As famílias são representantes do desenvolvimento das crianças e jovens Surdos, a Comunidade Surda representante do movimento associativo das Pessoas Surdas, o Estado representante legal e nos apoios às necessidades da sociedade. A existência de apoios legais de subsídios para a família e a Comunidade Surda surgem como referência no desvio de tratamento e desigualdade na justiça. O Estado distribui várias tipologias de apoio para as famílias com Pessoas Surdas, principalmente através da Segurança Social e da Educação:

- Prestações Familiares (Decreto – Lei nº. 133-B/97, de 30.05 – regime contributivo e Decreto-Lei nº. 160/80, de 27 de maio, com a redacção do DL 133-C/97, de 30 de Maio – regime não contributivo):

  1. Bonificação por deficiência;
  2. Subsídio de frequência em estabelecimentos de educação especial;
  3. Subsídio por assistência à terceira pessoa;
  4. Assistência aos seus filhos com surdez;
  5. Pensão de invalidez ou velhice;
  6. Subsídio mensal vitalício

A atitude e o funcionamento do Estado leva a que as famílias se orientem por interesses económicos e se esqueçam do desenvolvimento educacional, afetivo, e linguístico da Pessoa Surda. Os parentes, muitas vezes, acolhem o(s) dependente(s) para poder receber subsídios que acabam por não ser utilizados em despesas relacionadas com o seu desenvolvimento adequado, e estas Pessoas permanecem ocultas do crescimento da infância à juventude, no abuso de comunicação e informação. O Estado não verifica o desenvolvimento das famílias portuguesas após a atribuição dos subsídios e abonos oriundos do Orçamento de Estado:

- Educação (decreto-lei 3/2008): Constitui desígnio do XVII Governo Constitucional promover a igualdade de oportunidades, valorizar a educação e promover a melhoria da qualidade do ensino. Um aspecto determinante dessa qualidade é a promoção de uma escola democrática e inclusiva, orientada para o sucesso educativo de todas as crianças e jovens. Nessa medida importa planear um sistema de educação flexível, pautado por uma política global integrada, que permita responder à diversidade de características e necessidades de todos os alunos que implicam a inclusão das crianças e jovens com necessidades educativas especiais no quadro de uma política de qualidade orientada para o sucesso educativo de todos os alunos 1.

Esta base fundamental da resposta do Estado sobre a educação inclusiva para crianças e jovens Surdos, e este decreto-lei foram aplaudidos pelo movimento associativo da Comunidade Surda que viu os seus objetivos concretizados.
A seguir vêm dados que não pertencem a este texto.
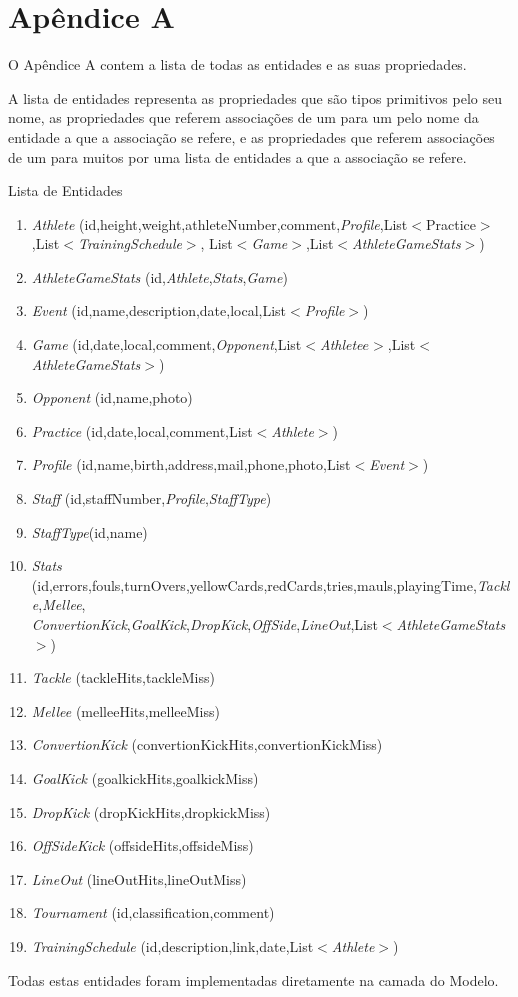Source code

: %
%
\chapter{Apêndice A} \label{ap:exemplo}
O Apêndice A contem a lista de todas as entidades e as suas propriedades. 

A lista de entidades representa as propriedades que são tipos primitivos pelo seu nome, as propriedades que referem associações de um para um pelo nome da entidade a que a associação se refere, e as propriedades que referem associações de um para muitos por uma lista de entidades a que a associação se refere.


Lista de Entidades
\begin{enumerate}
	\item \emph{Athlete}	(id,height,weight,athleteNumber,comment,\emph{Profile},List$<$Practice$>$,List$<$\emph{TrainingSchedule}$>$,
	List$<$\emph{Game}$>$,List$<$\emph{AthleteGameStats}$>$)
	\item \emph{AthleteGameStats} (id,\emph{Athlete},\emph{Stats},\emph{Game})
	\item \emph{Event} (id,name,description,date,local,List$<$\emph{Profile}$>$)
	\item \emph{Game} (id,date,local,comment,\emph{Opponent},List$<$\emph{Athlete}$e>$,List$<$\emph{AthleteGameStats}$>$)
	\item \emph{Opponent}
	(id,name,photo)
	\item \emph{Practice} (id,date,local,comment,List$<$\emph{Athlete}$>$)
	\item \emph{Profile} (id,name,birth,address,mail,phone,photo,List$<$\emph{Event}$>$)
	\item \emph{Staff} (id,staffNumber,\emph{Profile},\emph{StaffType})
	\item \emph{StaffType}(id,name)
	\item \emph{Stats} (id,errors,fouls,turnOvers,yellowCards,redCards,tries,mauls,playingTime,\emph{Tackle},\emph{Mellee},\\
	\emph{ConvertionKick},\emph{GoalKick},\emph{DropKick},\emph{OffSide},\emph{LineOut},List$<$\emph{AthleteGameStats}$>$)
	\item \emph{Tackle} (tackleHits,tackleMiss)
	\item \emph{Mellee} (melleeHits,melleeMiss)
	\item \emph{ConvertionKick} (convertionKickHits,convertionKickMiss)
	\item \emph{GoalKick} (goalkickHits,goalkickMiss)
	\item \emph{DropKick} (dropKickHits,dropkickMiss)
	\item \emph{OffSideKick} (offsideHits,offsideMiss)
	\item \emph{LineOut} (lineOutHits,lineOutMiss)
	\item \emph{Tournament} (id,classification,comment)
	\item \emph{TrainingSchedule} (id,description,link,date,List$<$\emph{Athlete}$>$)
\end{enumerate}
Todas estas entidades foram implementadas diretamente na camada do Modelo.
\newpage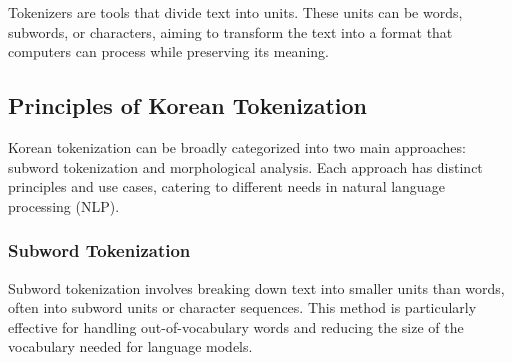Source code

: \documentclass{article}
\begin{document}
Tokenizers are tools that divide text into units. These units can be words, subwords, or characters, aiming to transform the text into a format that computers can process while preserving its meaning.


\subsection{Principles of Korean Tokenization}

Korean tokenization can be broadly categorized into two main approaches: subword tokenization and morphological analysis. Each approach has distinct principles and use cases, catering to different needs in natural language processing (NLP).

\subsubsection{Subword Tokenization}

Subword tokenization involves breaking down text into smaller units than words, often into subword units or character sequences. This method is particularly effective for handling out-of-vocabulary words and reducing the size of the vocabulary needed for language models.
\end{document}
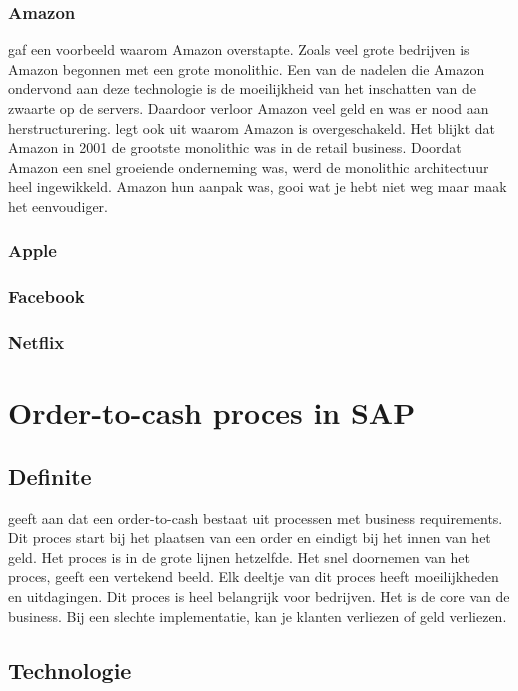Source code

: \subsubsection{Amazon}
\textcite{Mauersberger2017} gaf een voorbeeld waarom Amazon overstapte. Zoals veel grote bedrijven is Amazon begonnen met een grote monolithic. Een van de nadelen die Amazon ondervond aan deze technologie is de moeilijkheid van het inschatten van de zwaarte op de servers. Daardoor verloor Amazon veel geld en was er nood aan herstructurering.
\textcite{Fulton2015} legt ook uit waarom Amazon is overgeschakeld. Het blijkt dat Amazon in 2001 de grootste monolithic was in de retail business. Doordat Amazon een snel groeiende onderneming was, werd de monolithic architectuur heel ingewikkeld. Amazon hun aanpak was, gooi wat je hebt niet weg maar maak het eenvoudiger. 
\subsubsection{Apple}
\subsubsection{Facebook}
\subsubsection{Netflix}

\section{Order-to-cash proces in SAP}
\subsection{Definite}
\textcite{Obrien2017} geeft aan dat een order-to-cash bestaat uit processen met business requirements. Dit proces start bij het plaatsen van een order en eindigt bij het innen van het geld. Het proces is in de grote lijnen hetzelfde. Het snel doornemen van het proces, geeft een vertekend beeld. Elk deeltje van dit proces heeft moeilijkheden en uitdagingen. 
Dit proces is heel belangrijk voor bedrijven. Het is de core van de business. Bij een slechte implementatie, kan je klanten verliezen of geld verliezen. 
\subsection{Technologie}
No entanto, para as famílias a não satisfação surge pela distância entre o trajeto para a escola e para a residência familiar. Com o praticamente encerramento das antigas escolas residenciais, que atualmente não estão preparadas para dar resposta às crianças e jovens Surdos, a transferência é realizada para as Escolas de Referência para o Ensino Bilingue de Alunos Surdos (EREBAS), limitadas geograficamente devido ao número da população Surda em Portugal, mais perto da residência. As atuais Escolas de Referência que existem são dezasseis, Mega Agrupamentos e Pólos de Intervenção Precoce, Pré-escolar e Ensino Básico. O Ensino Secundário é autónomo e não está integrado nos Mega Agrupamentos, sendo a oferta formativa limitada. A prática pedagógica não está bem clarificada. Este decreto-lei é articulado pelas instituições do Estado, nomeadamente, Educação, Ensino Superior, Segurança Social, Saúde, Emprego e Formação Profissional.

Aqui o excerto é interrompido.